Lost In The Queue...

36:04 reading time


… found in translation.

A while back, Kris wrote about some of the interesting ways redis configuration choices can harm the performance of your applications. The investigation he described was the most illuminating so far in our efforts to understand and tame the microservice beasts we have bred, but I’d like to talk a bit about my own pet preoccupations and how I came by them: specifically, how in translating the library we use to build Python workers into Clojure, I learned a few new things about the code that had been under my nose all along.

A Pattern for Distributing Synchronous Tasks Using Redis

So Kris mentioned PSH, which stands for Psomething Service Hub. (Well, almost—the Psomething part is Top Psecret!) To build it, we wrote a couple of “tasklib” libraries, one in Ruby and one in Python, to enqueue synchrononous1 “tasks"—remote function calls that return all the disparate pieces of context we need to build our pages—in redis. On the other end, worker processes use one of those same libraries (though not necessarily the same language’s implementation as the caller’s) to listen for and receive tasks, dispatch them to the correct function, and return the results. While each worker may provide several different tasks, we strive to keep them focused on a single business domain. The web layer in turn is focused on nothing other than serving requests by orchestrating the concurrent execution of these tasks and ensuring that their results make it into the rendering context for the page being requested.

Basic PSH Architecture

The ecosystem is rounded out with a registry that helps the calling application find the correct queue for the task it would like to call, and a UI on top of that where we can see which workers are providing which tasks on which nodes, what their arguments are, and metrics around: how busy they are, how quickly they are executing, and how often they are erroring. There’s even an automatically generated form for each task that we can use to play around with different arguments to see how they behave.

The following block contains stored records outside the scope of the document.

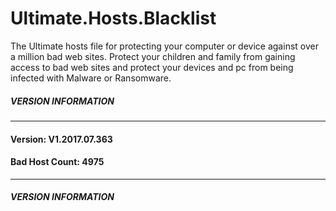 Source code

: # Ultimate.Hosts.Blacklist
The Ultimate hosts file for protecting your computer or device against over a million bad web sites. Protect your children and family from gaining access to bad web sites and protect your devices and pc from being infected with Malware or Ransomware.

##### VERSION INFORMATION #
********************************************
#### Version: V1.2017.07.363
#### Bad Host Count: 4975
********************************************
##### VERSION INFORMATION ##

It’s all pretty cool in my opinion, and I personally designed and built almost none of it. What I knew about the system, I learned by implementing specific workers and building sites with the services those workers provided, or by fixing the occasional bug or adding the odd tweak… but I didn’t really grok it in full until I decided to try to port the worker functionality of the Python version of tasklib to Clojure. Only then did I begin to start worrying and fear the queue.

Building a PSH Worker in Clojure

Here, more or less2, is the Python code I was starting with:

import json
from Queue import Queue
from threading import Thread

class Worker(object):
    def __init__(self, tasks, redis_conn, redis_queue, threads=1):
        self.tasks = tasks
        self.conn = redis_conn
        self.redis_queue = redis_queue
        self.threads = threads
        self.queue = Queue()

    def start(self):
        self.start_threads()
        self.listen()

    def start_threads(self):
        for i in range(self.threads):
            t = Thread(target=self.exec_from_queue, args=())
            t.daemon = True
            t.start()

    def listen(self):
        while 1:
            _, job = self.conn.blpop(self.redis_queue)
            self.queue.put(json.loads(job))

    def exec_from_queue(self):
        job = self.queue.get(block=True)
        result = self.tasks[job['task']](**job['args'])
        self.send_result(job, result)

    def send_result(self, job, result):
        self.conn.rpush(job['result_queue'], json.dumps(result))

Simple enough, right? We prefork a fixed number of threads that wait for jobs they can blpop, and then loop over a stream of jobs and dispatch them to those threads, which process them and send the results. Setting up tasks and starting a worker for this version of the code would look something like this:

import redis

def my_task(**kwargs):
    return {k: 10 + v for k, v in kwargs.items()}

worker = Worker({'my_task:1.0': my_task},
                redis.StrictRedis(),
                'my_worker',
                threads=4)
worker.start()

Here is my fairly literal translation of the above library code into Clojure:

(ns "worker"
  (:require [clojure.core.async :refer [chan <!! >!!]]
            [cheshire.core :refer [generate-string parse-string]]
            [taoensso.carmine :as redis]))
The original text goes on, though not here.